Personenkreis C&A, Schauplatz Joachimstaler Straße. Die Verkaufsetagen sind endlos und in tristes Neonlicht getaucht. Einkaufen als Menschenrecht, von Vergnügen keine Spur. Keine Spur auch von der Chuzpe, mit der woanders das Billige Teil eines gewissen radical chic geworden ist. Hier ist alles billig, denn das Leben ist schließlich teuer genug. Eine Atmosphäre wie in Inszenierungen von Thomas Ostermeier, einen guten Kilometer weit entfernt in der Schaubühne am Kurfürstendamm. Aber da ist eben schon zu Ästhetik geronnen, was hier noch das nackte Dasein ist.
Drumherum wächst das neue Berlin nun auch am Kudamm in den Berliner Himmel. Bloß, hier ist die Zeit stehen geblieben, irgendwann in den 80er-Jahren, als C&A noch zum Bermuda-Dreieck aus Bilka und Ullrichs am Zoo gehörte. Einkaufsparadies für den Teil des Ostblocks, der es bis zum Bahnhof Friedrichstraße und von dort aus zum S-Bahnhof Zoo geschafft hatte.

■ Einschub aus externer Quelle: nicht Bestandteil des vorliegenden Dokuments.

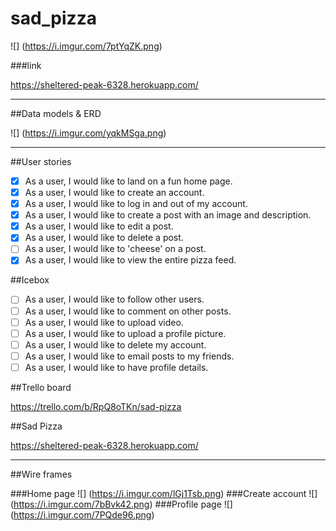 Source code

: # sad_pizza
![] (https://i.imgur.com/7ptYqZK.png)

###link

https://sheltered-peak-6328.herokuapp.com/
________________________________________
##Data models & ERD

![] (https://i.imgur.com/yqkMSga.png)
________________________________________
##User stories

- [x] As a user, I would like to land on a fun home page.
- [x] As a user, I would like to create an account.
- [x] As a user, I would like to log in and out of my account.
- [x] As a user, I would like to create a post with an image and description.
- [x] As a user, I would like to edit a post.
- [x] As a user, I would like to delete a post.
- [ ] As a user, I would like to 'cheese' on a post.
- [x] As a user, I would like to view the entire pizza feed.

##Icebox

- [ ] As a user, I would like to follow other users.
- [ ] As a user, I would like to comment on other posts.
- [ ] As a user, I would like to upload video.
- [ ] As a user, I would like to upload a profile picture.
- [ ] As a user, I would like to delete my account.
- [ ] As a user, I would like to email posts to my friends.
- [ ] As a user, I would like to have profile details.

##Trello board

https://trello.com/b/RpQ8oTKn/sad-pizza

##Sad Pizza

https://sheltered-peak-6328.herokuapp.com/

________________________________________
##Wire frames

###Home page
![] (https://i.imgur.com/lGj1Tsb.png)
###Create account
![] (https://i.imgur.com/7bBvk42.png)
###Profile page
![] (https://i.imgur.com/7PQde96.png)
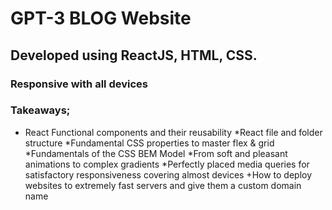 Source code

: # GPT-3 BLOG Website

## Developed using ReactJS, HTML, CSS.

### Responsive with all devices

### Takeaways;
- React Functional components and their reusability
*React file and folder structure
*Fundamental CSS properties to master flex & grid
*Fundamentals of the CSS BEM Model
*From soft and pleasant animations to complex gradients
*Perfectly placed media queries for satisfactory responsiveness covering almost devices
+How to deploy websites to extremely fast servers and give them a custom domain name
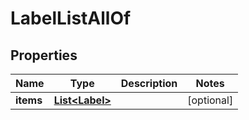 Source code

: 

# LabelListAllOf


## Properties

Name | Type | Description | Notes
------------ | ------------- | ------------- | -------------
**items** | [**List&lt;Label&gt;**](Label.md) |  |  [optional]



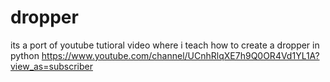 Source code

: # dropper

its a port of youtube tutioral video where i teach how to create a dropper in python
https://www.youtube.com/channel/UCnhRlqXE7h9Q0OR4Vd1YL1A?view_as=subscriber
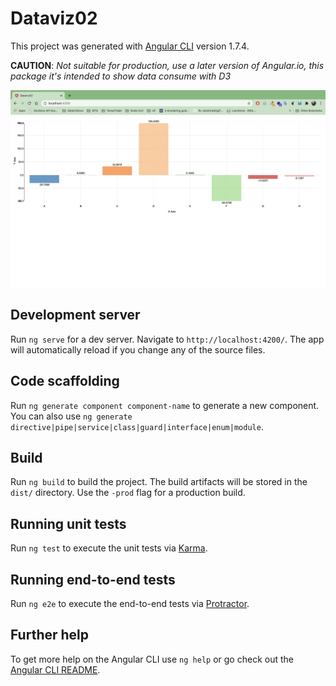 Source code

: # Dataviz02

This project was generated with [Angular CLI](https://github.com/angular/angular-cli) version 1.7.4.

**CAUTION**: _Not suitable for production, use a later version of Angular.io, this package it's intended to show data consume with D3_

![preview](https://github.com/Data-Viz-Labs/DataViz-DojoRandoriV2/blob/master/doc/Screenshot%202020-09-08%20at%2009.39.19.png "Preview")


## Development server

Run `ng serve` for a dev server. Navigate to `http://localhost:4200/`. The app will automatically reload if you change any of the source files.

## Code scaffolding

Run `ng generate component component-name` to generate a new component. You can also use `ng generate directive|pipe|service|class|guard|interface|enum|module`.

## Build

Run `ng build` to build the project. The build artifacts will be stored in the `dist/` directory. Use the `-prod` flag for a production build.

## Running unit tests

Run `ng test` to execute the unit tests via [Karma](https://karma-runner.github.io).

## Running end-to-end tests

Run `ng e2e` to execute the end-to-end tests via [Protractor](http://www.protractortest.org/).

## Further help

To get more help on the Angular CLI use `ng help` or go check out the [Angular CLI README](https://github.com/angular/angular-cli/blob/master/README.md).
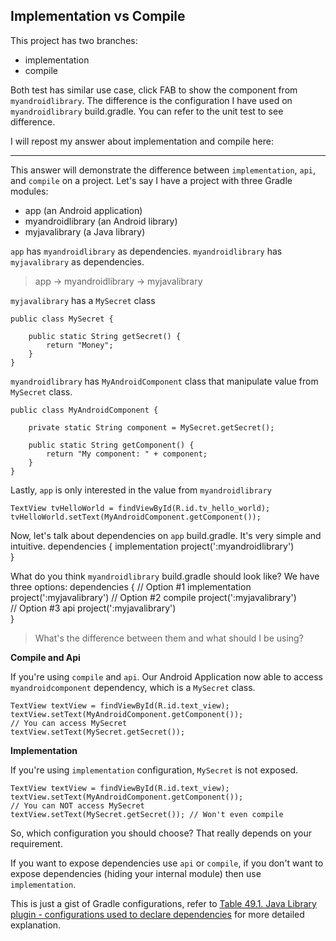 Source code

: ## Implementation vs Compile

This project has two branches:

- implementation
- compile

Both test has similar use case, click FAB to show the component from `myandroidlibrary`. The difference is the configuration I have used on `myandroidlibrary` build.gradle. You can refer to the unit test to see difference.

I will repost my answer about implementation and compile here:

----



This answer will demonstrate the difference between `implementation`, `api`, and `compile` on a project. Let's say I have a project with three Gradle modules:

 - app (an Android application)
 - myandroidlibrary (an Android library)
 - myjavalibrary (a Java library)

`app` has `myandroidlibrary` as dependencies. `myandroidlibrary` has `myjavalibrary`  as dependencies.

> app -> myandroidlibrary -> myjavalibrary

`myjavalibrary` has a `MySecret` class


    public class MySecret {
    
        public static String getSecret() {
            return "Money";
        }
    }

`myandroidlibrary` has `MyAndroidComponent` class that manipulate value from `MySecret` class.

    public class MyAndroidComponent {
    
        private static String component = MySecret.getSecret();
    
        public static String getComponent() {
            return "My component: " + component;
        }    
    }

Lastly, `app` is only interested in the value from `myandroidlibrary`

    TextView tvHelloWorld = findViewById(R.id.tv_hello_world);
    tvHelloWorld.setText(MyAndroidComponent.getComponent());

Now, let's talk about dependencies on `app` build.gradle. It's very simple and intuitive.
    dependencies {
        implementation project(':myandroidlibrary')      
    }

What do you think `myandroidlibrary` build.gradle should look like? We have three options:
    dependencies {
        // Option #1
        implementation project(':myjavalibrary') 
        // Option #2
        compile project(':myjavalibrary')      
        // Option #3
        api project(':myjavalibrary')           
    }

> What's the difference between them and what should I be using?

**Compile and Api**

If you're using `compile` and `api`. Our Android Application now able to access `myandroidcomponent` dependency, which is a `MySecret` class.


    TextView textView = findViewById(R.id.text_view);
    textView.setText(MyAndroidComponent.getComponent());
    // You can access MySecret
    textView.setText(MySecret.getSecret());

**Implementation**

If you're using `implementation` configuration, `MySecret` is not exposed.


    TextView textView = findViewById(R.id.text_view);
    textView.setText(MyAndroidComponent.getComponent());
    // You can NOT access MySecret
    textView.setText(MySecret.getSecret()); // Won't even compile

So, which configuration you should choose? That really depends on your requirement. 

If you want to expose dependencies use `api` or `compile`, if you don't want to expose dependencies (hiding your internal module) then use `implementation`.

This is just a gist of Gradle configurations, refer to [Table 49.1. Java Library plugin - configurations used to declare dependencies][1] for more detailed explanation.


[1]: https://docs.gradle.org/current/userguide/java_library_plugin.html
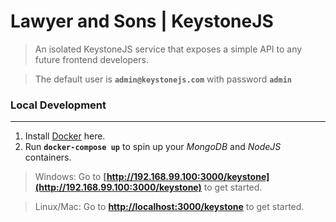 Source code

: # Lawyer and Sons | KeystoneJS
> An isolated KeystoneJS service that exposes a simple API to any future frontend developers.

> The default user is __`admin@keystonejs.com`__ with password __`admin`__

### Local Development
---

1. Install [Docker](https://www.docker.com/products/docker) here.
2. Run __`docker-compose up`__ to spin up your _MongoDB_ and _NodeJS_ containers.

> Windows: Go to __[http://192.168.99.100:3000/keystone](http://192.168.99.100:3000/keystone)__ to get started.

> Linux/Mac: Go to __[http://localhost:3000/keystone](http://localhost:3000/keystone)__ to get started.


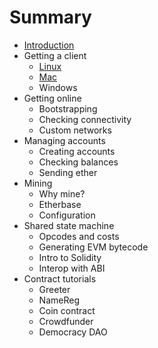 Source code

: # Summary

* [Introduction](README.md)
* Getting a client
   * [Linux](installing_linux.md)
   * [Mac](installing_mac.md)
   * Windows
* Getting online
   * Bootstrapping
   * Checking connectivity
   * Custom networks
* Managing accounts
   * Creating accounts
   * Checking balances
   * Sending ether
* Mining
   * Why mine?
   * Etherbase
   * Configuration
* Shared state machine
   * Opcodes and costs
   * Generating EVM bytecode
   * Intro to Solidity
   * Interop with ABI
* Contract tutorials
   * Greeter
   * NameReg
   * Coin contract
   * Crowdfunder
   * Democracy DAO


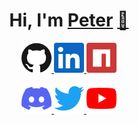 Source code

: <h1 align="center">Hi, I'm <a href="https://peterhan.dev">Peter</a> <a href="https://www.youtube.com/watch?v=dQw4w9WgXcQ">👋</a></h1>

<p align="center">
  <a href="https://github.com/peterthehan">
    <img alt="GitHub" title="GitHub" height="48" width="48" src="assets/github.svg">
  </a>
  <a href="https://www.linkedin.com/in/peterthehan">
    <img alt="LinkedIn" title="LinkedIn" height="48" width="48" src="assets/linkedin.svg">
  </a>
  <a href="https://www.npmjs.com/~peterthehan">
    <img alt="npm" title="npm" height="48" width="48" src="assets/npm.svg">
  </a>
</p>

<p align="center">
  <a href="https://discord.gg/WjEFnzC">
    <img alt="Discord" title="Discord" height="48" width="48" src="assets/discord.svg">
  </a>
  <a href="https://twitter.com/PeterTheHan">
    <img alt="Twitter" title="Twitter" height="48" width="48" src="assets/twitter.svg">
  </a>
  <a href="https://youtube.com/channel/UC5QVwln-tycBa-CoB88a7wA">
    <img alt="YouTube" title="YouTube" height="48" width="48" src="assets/youtube.svg">
  </a>
</p>
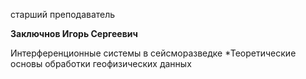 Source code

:старший преподаватель



**Заключнов Игорь Сергеевич**

Интерференционные системы в сейсморазведке
	*Теоретические основы обработки геофизических данных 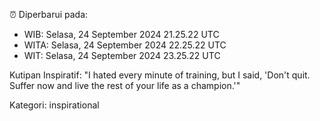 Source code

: ⏰ Diperbarui pada:
- WIB: Selasa, 24 September 2024 21.25.22 UTC
- WITA: Selasa, 24 September 2024 22.25.22 UTC
- WIT: Selasa, 24 September 2024 23.25.22 UTC

Kutipan Inspiratif:
"I hated every minute of training, but I said, 'Don't quit. Suffer now and live the rest of your life as a champion.'"


Kategori: inspirational

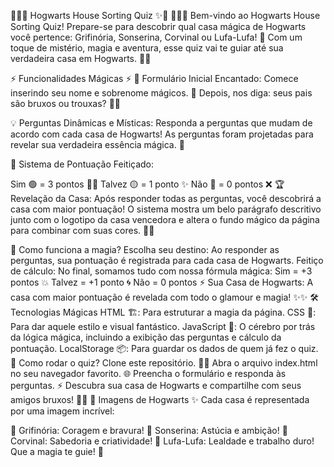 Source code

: 🧙‍♂️✨ Hogwarts House Sorting Quiz ✨🏰
🎩🧙‍♀️ Bem-vindo ao Hogwarts House Sorting Quiz! Prepare-se para descobrir qual casa mágica de Hogwarts você pertence: Grifinória, Sonserina, Corvinal ou Lufa-Lufa! 🌟 Com um toque de mistério, magia e aventura, esse quiz vai te guiar até sua verdadeira casa em Hogwarts. 🏰✨

⚡ Funcionalidades Mágicas ⚡
📜 Formulário Inicial Encantado: Comece inserindo seu nome e sobrenome mágicos. 🌟 Depois, nos diga: seus pais são bruxos ou trouxas? 🔮✨

💡 Perguntas Dinâmicas e Místicas: Responda a perguntas que mudam de acordo com cada casa de Hogwarts! As perguntas foram projetadas para revelar sua verdadeira essência mágica. 💫

🎯 Sistema de Pontuação Feitiçado:

Sim 🟢 = 3 pontos 🧙‍♂️
Talvez 🟡 = 1 ponto ✨
Não 🔴 = 0 pontos ❌
🏆 Revelação da Casa: Após responder todas as perguntas, você descobrirá a casa com maior pontuação! O sistema mostra um belo parágrafo descritivo junto com o logotipo da casa vencedora e altera o fundo mágico da página para combinar com suas cores. 🏰💫

🎨 Como funciona a magia?
Escolha seu destino: Ao responder as perguntas, sua pontuação é registrada para cada casa de Hogwarts.
Feitiço de cálculo: No final, somamos tudo com nossa fórmula mágica:
Sim = +3 pontos 💥
Talvez = +1 ponto 🌀
Não = 0 pontos ⚡
Sua Casa de Hogwarts: A casa com maior pontuação é revelada com todo o glamour e magia! ✨✨
🛠️ Tecnologias Mágicas
HTML 🏗️: Para estruturar a magia da página.
CSS 🎨: Para dar aquele estilo e visual fantástico.
JavaScript 🔮: O cérebro por trás da lógica mágica, incluindo a exibição das perguntas e cálculo da pontuação.
LocalStorage 📦: Para guardar os dados de quem já fez o quiz.
🏰 Como rodar o quiz?
Clone este repositório. 🧙‍♀️
Abra o arquivo index.html no seu navegador favorito. 🌐
Preencha o formulário e responda às perguntas. ⚡
Descubra sua casa de Hogwarts e compartilhe com seus amigos bruxos! 🧙‍♂️
🌈 Imagens de Hogwarts ✨
Cada casa é representada por uma imagem incrível:

🦁 Grifinória: Coragem e bravura!
🐍 Sonserina: Astúcia e ambição!
🦅 Corvinal: Sabedoria e criatividade!
🦡 Lufa-Lufa: Lealdade e trabalho duro!
Que a magia te guie! 🔮
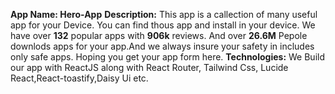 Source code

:**App Name: Hero-App**
**Description:** This app is a callection of many useful app for your Device. You can find thous app and install in your device. We have over **132** popular apps with **906k** reviews. And over **26.6M** Pepole downlods apps for your app.And we always insure your safety in includes only safe apps. Hoping you get your app form here.
**Technologies:** We Build our app with ReactJS along with React Router, Tailwind Css, Lucide React,React-toastify,Daisy Ui etc. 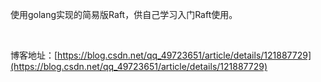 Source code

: 使用golang实现的简易版Raft，供自己学习入门Raft使用。

<br>

博客地址：[https://blog.csdn.net/qq_49723651/article/details/121887729](https://blog.csdn.net/qq_49723651/article/details/121887729)
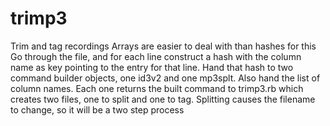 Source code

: # trimp3
Trim and tag recordings
Arrays are easier to deal with than hashes for this
Go through the file, and for each line construct a hash with the column name as key pointing to the entry for that line.
Hand that hash to two command builder objects, one id3v2 and one mp3splt. Also hand the list of column names.
Each one returns the built command to trimp3.rb which creates two files, one to split and one to tag.
Splitting causes the filename to change, so it will be a two step process
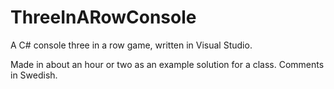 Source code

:# ThreeInARowConsole
 A C# console three in a row game, written in Visual Studio.
 
Made in about an hour or two as an example solution for a class. 
Comments in Swedish.
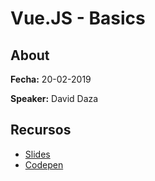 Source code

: # Vue.JS - Basics

## About

**Fecha:** 20-02-2019

**Speaker:** David Daza

## Recursos

- [Slides](https://slides.com/ddazal/vue-js-aspectos-basicos)
- [Codepen](https://codepen.io/collection/nxzdwk/)
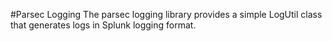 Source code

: #Parsec Logging
The parsec logging library provides a simple LogUtil class that generates logs in Splunk logging format. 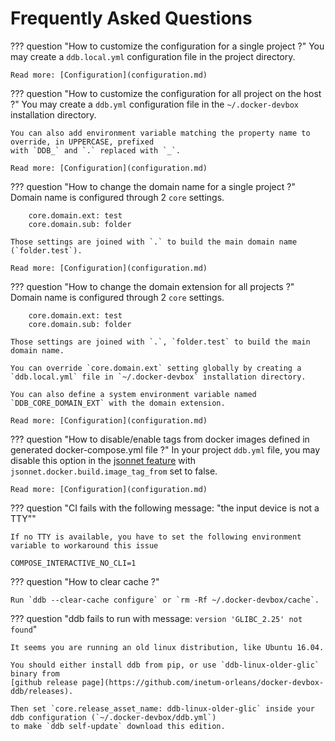 Frequently Asked Questions
===

??? question "How to customize the configuration for a single project ?"
    You may create a `ddb.local.yml` configuration file in the project directory.
    
    Read more: [Configuration](configuration.md)
    
??? question "How to customize the configuration for all project on the host ?"
    You may create a `ddb.yml` configuration file in the `~/.docker-devbox` installation directory.
    
    You can also add environment variable matching the property name to override, in UPPERCASE, prefixed 
    with `DDB_` and `.` replaced with `_`.
    
    Read more: [Configuration](configuration.md)

??? question "How to change the domain name for a single project ?"
    Domain name is configured through 2 `core` settings.
    
        core.domain.ext: test
        core.domain.sub: folder
    
    Those settings are joined with `.` to build the main domain name (`folder.test`).
    
    Read more: [Configuration](configuration.md)
    
??? question "How to change the domain extension for all projects ?"
    Domain name is configured through 2 `core` settings.
    
        core.domain.ext: test
        core.domain.sub: folder
    
    Those settings are joined with `.`, `folder.test` to build the main domain name.
    
    You can override `core.domain.ext` setting globally by creating a `ddb.local.yml` file in `~/.docker-devbox` installation directory.
    
    You can also define a system environment variable named `DDB_CORE_DOMAIN_EXT` with the domain extension.
    
    Read more: [Configuration](configuration.md)
    
??? question "How to disable/enable tags from docker images defined in generated docker-compose.yml file ?"
    In your project `ddb.yml` file, you may disable this option in the [jsonnet feature](./features/jsonnet.md) 
    with `jsonnet.docker.build.image_tag_from` set to false.
    
    Read more: [Configuration](configuration.md)
    
??? question "CI fails with the following message: "the input device is not a TTY""

    If no TTY is available, you have to set the following environment variable to workaround this issue

    COMPOSE_INTERACTIVE_NO_CLI=1

??? question "How to clear cache ?"

    Run `ddb --clear-cache configure` or `rm -Rf ~/.docker-devbox/cache`.

??? question "ddb fails to run with message: `version 'GLIBC_2.25' not found`"

    It seems you are running an old linux distribution, like Ubuntu 16.04.

    You should either install ddb from pip, or use `ddb-linux-older-glic` binary from 
    [github release page](https://github.com/inetum-orleans/docker-devbox-ddb/releases).

    Then set `core.release_asset_name: ddb-linux-older-glic` inside your ddb configuration (`~/.docker-devbox/ddb.yml`)
    to make `ddb self-update` download this edition.


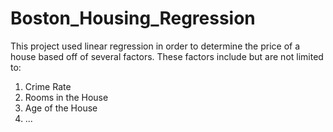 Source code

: # Boston_Housing_Regression

This project used linear regression in order to determine the price of a house based off of several factors. These factors include but are not limited to: 
  1. Crime Rate
  2. Rooms in the House
  3. Age of the House
  4. ...
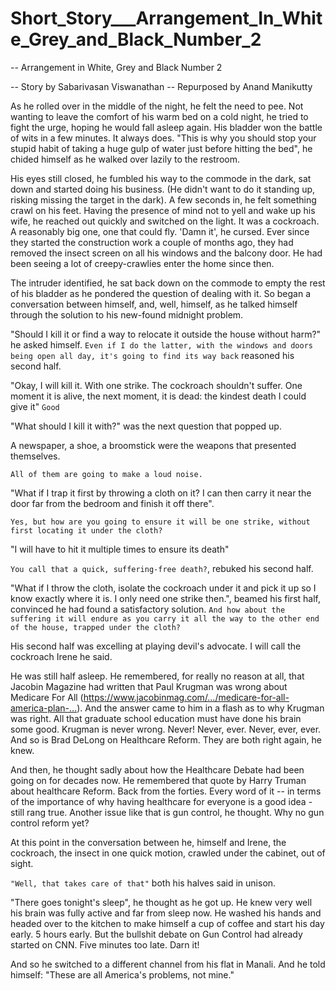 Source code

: # Short_Story___Arrangement_In_White_Grey_and_Black_Number_2

-- Arrangement in White, Grey and Black Number 2

-- Story by Sabarivasan Viswanathan
-- Repurposed by Anand Manikutty

As he rolled over in the middle of the night, he felt the need to pee. Not wanting to leave the comfort of his warm bed on a cold night, he tried to fight the urge, hoping he would fall asleep again. His bladder won the battle of wits in a few minutes. It always does. "This is why you should stop your stupid habit of taking a huge gulp of water just before hitting the bed", he chided himself as he walked over lazily to the restroom.

His eyes still closed, he fumbled his way to the commode in the dark, sat down and started doing his business. (He didn't want to do it standing up, risking missing the target in the dark). A few seconds in, he felt something crawl on his feet. Having the presence of mind not to yell and wake up his wife, he reached out quickly and switched on the light. It was a cockroach. A reasonably big one, one that could fly. 'Damn it', he cursed. Ever since they started the construction work a couple of months ago, they had removed the insect screen on all his windows and the balcony door. He had been seeing a lot of creepy-crawlies enter the home since then.

The intruder identified, he sat back down on the commode to empty the rest of his bladder as he pondered the question of dealing with it. So began a conversation between himself, and, well, himself, as he talked himself through the solution to his new-found midnight problem.

"Should I kill it or find a way to relocate it outside the house without harm?" he asked himself.
`Even if I do the latter, with the windows and doors being open all day, it's going to find its way back` reasoned his second half.

"Okay, I will kill it. With one strike. The cockroach shouldn't suffer. One moment it is alive, the next moment, it is dead: the kindest death I could give it"
`Good`

"What should I kill it with?" was the next question that popped up.

A newspaper, a shoe, a broomstick were the weapons that presented themselves.

`All of them are going to make a loud noise.`

"What if I trap it first by throwing a cloth on it? I can then carry it near the door far from the bedroom and finish it off there".

`Yes, but how are you going to ensure it will be one strike, without first locating it under the cloth?`

"I will have to hit it multiple times to ensure its death"

`You call that a quick, suffering-free death?`, rebuked his second half.

"What if I throw the cloth, isolate the cockroach under it and pick it up so I know exactly where it is. I only need one strike then.", beamed his first half, convinced he had found a satisfactory solution.
`And how about the suffering it will endure as you carry it all the way to the other end of the house, trapped under the cloth?`

His second half was excelling at playing devil's advocate. I will call the cockroach Irene he said.

He was still half asleep. He remembered, for really no reason at all, that Jacobin Magazine had written that Paul Krugman was wrong about Medicare For All (https://www.jacobinmag.com/…/medicare-for-all-america-plan-…). And the answer came to him in a flash as to why Krugman was right. All that graduate school education must have done his brain some good. Krugman is never wrong. Never! Never, ever. Never, ever, ever. And so is Brad DeLong on Healthcare Reform. They are both right again, he knew.

And then, he thought sadly about how the Healthcare Debate had been going on for decades now. He remembered that quote by Harry Truman about healthcare Reform. Back from the forties. Every word of it -- in terms of the importance of why having healthcare for everyone is a good idea - still rang true. Another issue like that is gun control, he thought. Why no gun control reform yet?

At this point in the conversation between he, himself and Irene, the cockroach, the insect in one quick motion, crawled under the cabinet, out of sight.

`"Well, that takes care of that"` both his halves said in unison.

"There goes tonight's sleep", he thought as he got up. He knew very well his brain was fully active and far from sleep now.
He washed his hands and headed over to the kitchen to make himself a cup of coffee and start his day early. 5 hours early. But the bullshit debate on Gun Control had already started on CNN. Five minutes too late. Darn it!

And so he switched to a different channel from his flat in Manali. And he told himself: "These are all America's problems, not mine."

Durch Ullrichs am Zoo konnte man manchmal Stephan Heym seinen Einkaufswagen schieben sehen und afrikanische Diplomatenfrauen aus Pankow – in wunderbare bunte Stoffe gewickelt. Bei Bilka (heute Karstadt Sport), das sozusagen das Kaufhaus des Ostens war, wurde die Frau von Eduard von Schnitzler (der den berühmten „Schwarzen Kanal“ moderierte) irgendwann mal beim Klauen erwischt. Und hier, bei C&A, spazierte man dann an den Kollektionen mit den merkwürdigen Namen „Signé Incognito“, „Clockhouse“, oder „Your 6th Sense“ vorbei, wie unsereins beim Ausflug nach Paris durch die Rue Cambon. Mit diesen Namen karikierte sich der westliche Markenwahn selbst. Wirkte dabei aber irgendwie auch wunderbar basisdemokratisch. Wenn wir uns echte Marken nicht leisten können, dann kaufen wir halt erfundene.
Inzwischen ist längst alles anders. Nur nicht bei C&A. Das Licht hier drinnen ist noch so kalt wie schon vor fünfzehn Jahren. Bloß dass es vielleicht damals draußen wärmer war für viele, die immer noch hier kaufen. Nebenan, wo bis letztes Jahr das scheußliche Kudammeck stand, windet sich schon in rasanten Kurven die rohe Betonfassade eines Neubaus vom Kurfürstendamm in die Joachimstaler Straße herein.
Hierhin wird dann auch C&A umziehen und einen Versuch unternehmen, endlich anzukommen in der neuen Zeit. Die Bilanzen sind ja ruinös, wie man hört. Nicht bloß an der Joachimstaler Straße. Was vielleicht daran liegt, dass der Unternehmensspitze eben jener 6. Sinn abhanden kam, unter dem die berühmteste Damenlinie des Hauses noch immer firmiert: „Your 6th sense, Classic Style by C&A“. Wobei „classic“ ein Euphemismus für „unscheinbar“ ist.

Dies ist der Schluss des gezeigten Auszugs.